Oggi occorre decidere di ripensarla alla luce delle sfide epocali che si stanno facendo sentire a tutti i livelli, compreso quello del nostro piccolo Cantone, triangolo svizzero di lingua italiana tra gli spazi metropolitani di Zurigo e di Milano. In parte una riflessione, con larga partecipazione dei portatori d’interesse si è avuta con il documento “Prospettiva 2040” (ridenominazione dei Rapporti sugli indirizzi), uscito nel febbraio 2024, ma praticamente ignorato dagli stessi poteri esecutivo e legislativo, e quindi anche dai media. Documento valido nell’impostazione e nella formulazione delle tendenze e aree di azione (tanto è vero che andrebbe bene anche per altri Cantoni), ma che evita di entrare nel merito dei nostri problemi specifici che esigerebbero una visione sistemica e scelte politiche. Eppure le sfide epocali, riassumibili sotto l’etichetta ‘Resa’ (Riassetto Economico, Sociale e Ambientale), sono presenti da tempo. Avevamo proposto questa formula nella primavera 2020 di fronte allo shock del Covid. Intanto le sfide si sono ingigantite. Restano aperti – e non sono sempre ribaltabili ai livelli superiori – gli interrogativi sullo sviluppo della nostra economia (dove anche il privato ha bisogno di sicurezze e di orientamenti strategici); sul riassetto della nostra socialità (alla luce dell’evoluzione demografica e dei costi di una sanità fuori controllo); sul riassetto territoriale e ambientale (tra problemi di sempre e delicatissime nuove tematiche che comportano anche cambiamenti culturali).

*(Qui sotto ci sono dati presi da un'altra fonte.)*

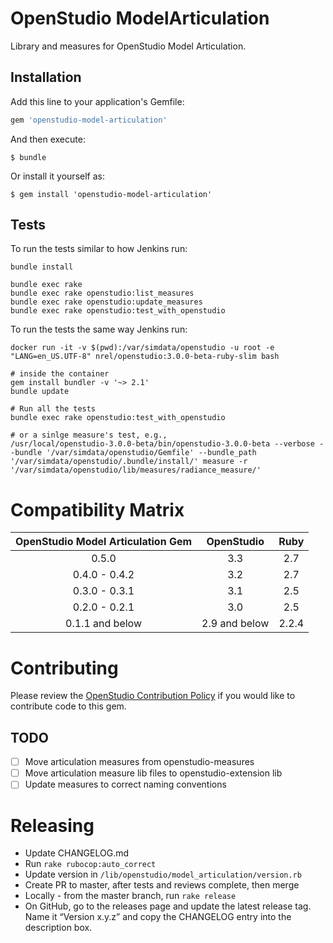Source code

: # OpenStudio ModelArticulation

Library and measures for OpenStudio Model Articulation.

## Installation

Add this line to your application's Gemfile:

```ruby
gem 'openstudio-model-articulation'
```

And then execute:

    $ bundle

Or install it yourself as:

    $ gem install 'openstudio-model-articulation'

## Tests

To run the tests similar to how Jenkins run:

```
bundle install

bundle exec rake
bundle exec rake openstudio:list_measures
bundle exec rake openstudio:update_measures
bundle exec rake openstudio:test_with_openstudio
```

To run the tests the same way Jenkins run:

```
docker run -it -v $(pwd):/var/simdata/openstudio -u root -e "LANG=en_US.UTF-8" nrel/openstudio:3.0.0-beta-ruby-slim bash

# inside the container
gem install bundler -v '~> 2.1'
bundle update

# Run all the tests
bundle exec rake openstudio:test_with_openstudio

# or a sinlge measure's test, e.g.,
/usr/local/openstudio-3.0.0-beta/bin/openstudio-3.0.0-beta --verbose --bundle '/var/simdata/openstudio/Gemfile' --bundle_path '/var/simdata/openstudio/.bundle/install/' measure -r '/var/simdata/openstudio/lib/measures/radiance_measure/'
```

# Compatibility Matrix

|OpenStudio Model Articulation Gem|OpenStudio|Ruby|
|:--------------:|:----------:|:--------:|
| 0.5.0          | 3.3      | 2.7    |
| 0.4.0 - 0.4.2  | 3.2      | 2.7    |
| 0.3.0 - 0.3.1  | 3.1      | 2.5    |
| 0.2.0 - 0.2.1  | 3.0      | 2.5    |
| 0.1.1 and below | 2.9 and below      | 2.2.4    |

# Contributing 

Please review the [OpenStudio Contribution Policy](https://openstudio.net/openstudio-contribution-policy) if you would like to contribute code to this gem.

## TODO

- [ ] Move articulation measures from openstudio-measures
- [ ] Move articulation measure lib files to openstudio-extension lib
- [ ] Update measures to correct naming conventions 

# Releasing

* Update CHANGELOG.md
* Run `rake rubocop:auto_correct`
* Update version in `/lib/openstudio/model_articulation/version.rb`
* Create PR to master, after tests and reviews complete, then merge
* Locally - from the master branch, run `rake release`
* On GitHub, go to the releases page and update the latest release tag. Name it “Version x.y.z” and copy the CHANGELOG entry into the description box.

Il nuovo volto degli strumenti della citata formula della pianificazione cantonale non potrebbe prendere le vesti di un accordo di governanza pubblica-privata? Magari negli imperativi del riassetto ‘Resa’? Più che un “patto di governo”, occorre un vero e proprio “patto di Paese”. Forse per questo, ma solo come formula strumentale, la proposta di passare al maggioritario avrebbe un senso.